*** Dataset extract Section Begins ***

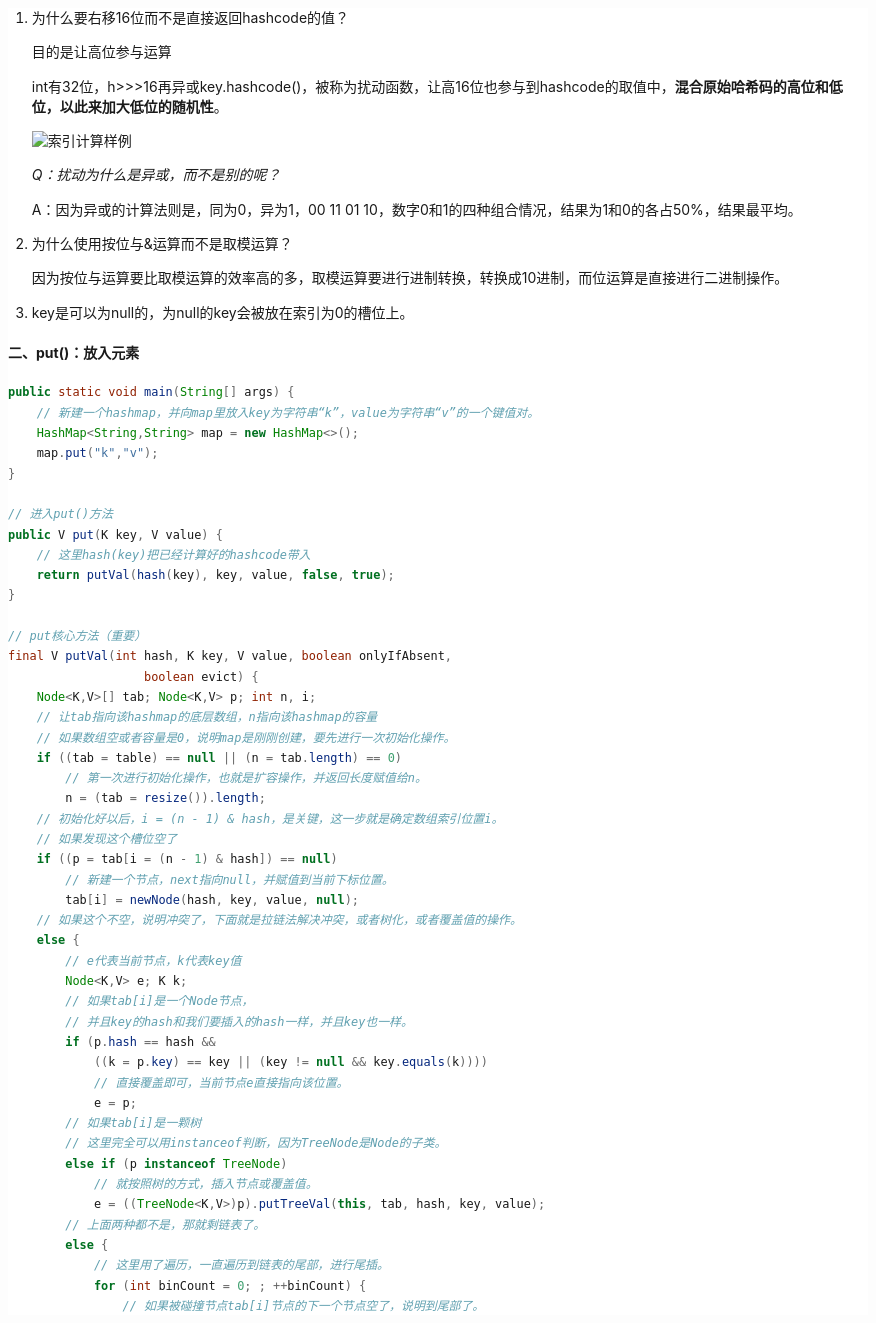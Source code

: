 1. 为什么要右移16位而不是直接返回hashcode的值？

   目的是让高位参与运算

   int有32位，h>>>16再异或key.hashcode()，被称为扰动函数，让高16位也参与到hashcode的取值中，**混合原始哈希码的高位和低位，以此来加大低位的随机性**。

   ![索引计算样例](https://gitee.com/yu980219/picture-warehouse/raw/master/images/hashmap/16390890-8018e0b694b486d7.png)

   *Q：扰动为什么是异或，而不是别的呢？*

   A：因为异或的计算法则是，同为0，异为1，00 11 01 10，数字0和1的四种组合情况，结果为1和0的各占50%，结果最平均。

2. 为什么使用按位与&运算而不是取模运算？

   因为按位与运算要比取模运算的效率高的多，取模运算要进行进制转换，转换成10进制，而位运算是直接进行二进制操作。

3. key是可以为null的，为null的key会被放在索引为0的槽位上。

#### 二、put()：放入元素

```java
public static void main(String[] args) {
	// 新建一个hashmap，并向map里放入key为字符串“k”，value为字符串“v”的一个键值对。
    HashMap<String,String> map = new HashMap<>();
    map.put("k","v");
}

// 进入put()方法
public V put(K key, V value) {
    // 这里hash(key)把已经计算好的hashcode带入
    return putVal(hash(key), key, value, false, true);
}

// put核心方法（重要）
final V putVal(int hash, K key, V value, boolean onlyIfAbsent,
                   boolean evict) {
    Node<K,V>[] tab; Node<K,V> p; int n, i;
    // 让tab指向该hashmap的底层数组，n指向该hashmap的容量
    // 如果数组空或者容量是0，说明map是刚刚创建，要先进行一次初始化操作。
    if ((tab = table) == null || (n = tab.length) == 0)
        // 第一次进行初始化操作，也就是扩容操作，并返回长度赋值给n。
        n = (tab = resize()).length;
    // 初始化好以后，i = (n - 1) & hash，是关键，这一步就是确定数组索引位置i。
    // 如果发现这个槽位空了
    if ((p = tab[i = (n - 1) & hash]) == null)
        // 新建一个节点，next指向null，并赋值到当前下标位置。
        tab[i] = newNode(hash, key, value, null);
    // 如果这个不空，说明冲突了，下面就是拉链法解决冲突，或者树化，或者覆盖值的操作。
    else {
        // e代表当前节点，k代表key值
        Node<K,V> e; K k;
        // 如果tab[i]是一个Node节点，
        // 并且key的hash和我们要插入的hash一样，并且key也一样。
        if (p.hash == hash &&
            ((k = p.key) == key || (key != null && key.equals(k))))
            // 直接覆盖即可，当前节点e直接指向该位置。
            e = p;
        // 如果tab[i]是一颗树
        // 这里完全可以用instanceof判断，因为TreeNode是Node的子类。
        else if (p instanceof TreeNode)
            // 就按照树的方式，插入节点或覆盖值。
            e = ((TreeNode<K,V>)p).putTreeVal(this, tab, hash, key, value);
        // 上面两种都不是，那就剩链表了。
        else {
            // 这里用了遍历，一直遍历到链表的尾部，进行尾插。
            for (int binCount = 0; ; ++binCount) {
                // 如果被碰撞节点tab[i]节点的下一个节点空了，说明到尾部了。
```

*** Dataset extract Section Ends ***

* Exercise *
Return all lines from the data that include the string "length".

* Solution *
    if ((tab = table) == null || (n = tab.length) == 0)
        n = (tab = resize()).length;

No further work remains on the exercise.